In a groundbreaking study that pushes the boundaries of our understanding of mammalian adaptation, researchers at the University of North Carolina Greensboro have unveiled remarkable insights into the seasonal plasticity of the masked shrew (Sorex cinereus). This diminutive, insectivorous mammal, native to the Appalachian Mountains and widespread across northern North America, exhibits an extraordinary survival mechanism: it physically shrinks its body and braincase during the harsh winter months to conserve energy.
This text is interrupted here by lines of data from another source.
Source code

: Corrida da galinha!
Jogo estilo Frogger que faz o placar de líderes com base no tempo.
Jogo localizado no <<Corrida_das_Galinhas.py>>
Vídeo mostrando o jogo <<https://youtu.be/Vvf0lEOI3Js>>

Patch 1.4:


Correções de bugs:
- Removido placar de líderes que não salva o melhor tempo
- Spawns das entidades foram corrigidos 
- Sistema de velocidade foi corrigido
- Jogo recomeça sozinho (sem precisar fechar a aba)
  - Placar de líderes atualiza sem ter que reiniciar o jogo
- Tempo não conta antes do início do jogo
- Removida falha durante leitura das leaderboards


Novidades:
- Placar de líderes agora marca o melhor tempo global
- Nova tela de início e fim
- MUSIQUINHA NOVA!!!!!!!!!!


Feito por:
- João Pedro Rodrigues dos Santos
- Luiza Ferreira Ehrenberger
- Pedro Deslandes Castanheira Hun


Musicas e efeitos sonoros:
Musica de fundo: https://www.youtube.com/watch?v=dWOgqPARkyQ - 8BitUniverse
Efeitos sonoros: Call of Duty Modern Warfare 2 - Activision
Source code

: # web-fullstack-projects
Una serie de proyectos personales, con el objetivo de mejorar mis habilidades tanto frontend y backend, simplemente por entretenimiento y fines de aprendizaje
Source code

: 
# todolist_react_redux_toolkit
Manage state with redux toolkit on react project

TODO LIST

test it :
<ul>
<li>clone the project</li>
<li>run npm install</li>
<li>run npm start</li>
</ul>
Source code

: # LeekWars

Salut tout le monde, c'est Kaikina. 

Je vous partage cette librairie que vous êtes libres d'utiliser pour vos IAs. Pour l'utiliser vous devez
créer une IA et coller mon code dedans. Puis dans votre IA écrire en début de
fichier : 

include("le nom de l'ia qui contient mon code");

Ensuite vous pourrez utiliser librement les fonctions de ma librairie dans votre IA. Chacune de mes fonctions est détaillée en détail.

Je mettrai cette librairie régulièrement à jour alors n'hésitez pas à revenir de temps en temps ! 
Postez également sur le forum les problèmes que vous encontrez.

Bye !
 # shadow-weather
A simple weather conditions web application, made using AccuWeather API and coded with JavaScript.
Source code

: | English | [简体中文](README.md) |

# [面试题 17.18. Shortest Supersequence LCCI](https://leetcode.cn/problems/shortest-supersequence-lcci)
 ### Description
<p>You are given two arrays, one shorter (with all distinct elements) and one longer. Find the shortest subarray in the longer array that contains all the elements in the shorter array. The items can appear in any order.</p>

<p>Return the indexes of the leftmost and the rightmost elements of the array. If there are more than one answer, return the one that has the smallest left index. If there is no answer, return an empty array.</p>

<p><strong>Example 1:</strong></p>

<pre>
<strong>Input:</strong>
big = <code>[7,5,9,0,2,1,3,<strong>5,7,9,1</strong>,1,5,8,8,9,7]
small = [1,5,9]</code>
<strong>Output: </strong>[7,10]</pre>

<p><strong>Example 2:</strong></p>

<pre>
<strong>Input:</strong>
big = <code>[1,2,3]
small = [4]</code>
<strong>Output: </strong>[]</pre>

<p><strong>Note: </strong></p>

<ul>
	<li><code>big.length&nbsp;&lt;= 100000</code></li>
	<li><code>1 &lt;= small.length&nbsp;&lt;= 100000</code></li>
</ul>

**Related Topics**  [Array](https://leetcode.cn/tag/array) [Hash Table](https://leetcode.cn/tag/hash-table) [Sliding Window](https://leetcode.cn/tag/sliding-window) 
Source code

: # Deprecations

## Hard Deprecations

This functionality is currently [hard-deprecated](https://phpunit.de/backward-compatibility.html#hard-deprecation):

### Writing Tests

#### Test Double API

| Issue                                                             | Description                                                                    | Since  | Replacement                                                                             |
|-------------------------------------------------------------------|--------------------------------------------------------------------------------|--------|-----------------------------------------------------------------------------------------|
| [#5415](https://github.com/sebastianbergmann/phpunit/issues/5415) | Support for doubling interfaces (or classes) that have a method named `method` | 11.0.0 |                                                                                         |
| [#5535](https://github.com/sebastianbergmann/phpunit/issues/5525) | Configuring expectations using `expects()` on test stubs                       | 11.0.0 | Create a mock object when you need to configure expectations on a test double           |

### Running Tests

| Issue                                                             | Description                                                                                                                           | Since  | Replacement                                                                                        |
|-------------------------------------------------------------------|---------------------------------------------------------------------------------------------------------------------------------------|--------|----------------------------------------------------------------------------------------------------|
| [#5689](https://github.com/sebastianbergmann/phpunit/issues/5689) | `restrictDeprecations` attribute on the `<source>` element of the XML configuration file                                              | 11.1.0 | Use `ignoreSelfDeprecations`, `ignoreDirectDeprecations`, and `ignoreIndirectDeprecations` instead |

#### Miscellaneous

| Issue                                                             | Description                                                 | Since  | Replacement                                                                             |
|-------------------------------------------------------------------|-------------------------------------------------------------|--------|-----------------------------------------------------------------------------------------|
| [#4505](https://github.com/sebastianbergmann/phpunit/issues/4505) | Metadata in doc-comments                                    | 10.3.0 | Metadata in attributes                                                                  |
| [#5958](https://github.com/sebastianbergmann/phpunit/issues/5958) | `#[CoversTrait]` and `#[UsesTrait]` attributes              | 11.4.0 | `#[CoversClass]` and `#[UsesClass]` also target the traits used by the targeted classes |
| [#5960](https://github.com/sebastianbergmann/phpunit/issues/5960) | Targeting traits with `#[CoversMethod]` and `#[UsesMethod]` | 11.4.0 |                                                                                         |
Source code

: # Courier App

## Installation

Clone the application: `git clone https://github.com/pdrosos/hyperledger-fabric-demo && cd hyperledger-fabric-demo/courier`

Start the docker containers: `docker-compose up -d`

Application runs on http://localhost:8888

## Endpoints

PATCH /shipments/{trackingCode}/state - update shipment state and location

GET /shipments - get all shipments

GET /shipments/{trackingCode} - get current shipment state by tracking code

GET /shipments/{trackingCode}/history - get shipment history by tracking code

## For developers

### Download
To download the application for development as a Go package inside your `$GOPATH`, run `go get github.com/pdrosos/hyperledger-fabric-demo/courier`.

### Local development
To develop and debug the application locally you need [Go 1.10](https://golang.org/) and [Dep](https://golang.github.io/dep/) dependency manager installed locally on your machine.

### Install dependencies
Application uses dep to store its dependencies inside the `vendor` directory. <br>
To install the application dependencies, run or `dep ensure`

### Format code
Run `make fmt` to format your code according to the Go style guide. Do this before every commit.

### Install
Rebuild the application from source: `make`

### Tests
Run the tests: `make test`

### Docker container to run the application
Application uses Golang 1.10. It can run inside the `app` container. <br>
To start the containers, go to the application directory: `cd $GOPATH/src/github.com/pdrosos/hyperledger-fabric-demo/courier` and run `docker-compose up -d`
Published in the May 2025 issue of The American Naturalist, this research not only confirms the presence of Dehnel’s phenomenon in a southernmost population but also sheds light on its underlying biological processes through detailed morphometric and microCT investigations.
The phenomenon, named after the Polish biologist August Dehnel who first documented it in the early 20th century, revolves around the intriguing concept of phenotypic plasticity—where organisms dynamically alter their physical form in response to environmental pressures. In the case of the masked shrew, this plasticity manifests as a reversible reduction in body mass and skeletal dimensions, effectively making the animal smaller during colder seasons and allowing it to survive periods of limited food availability and lower temperatures. Dr. Bryan McLean and his team at UNCG meticulously analyzed 125 individual shrews collected over three years, employing state-of-the-art micro-computed tomography (microCT) scanning techniques to capture detailed images of the animal’s morphology beyond what traditional methods have revealed.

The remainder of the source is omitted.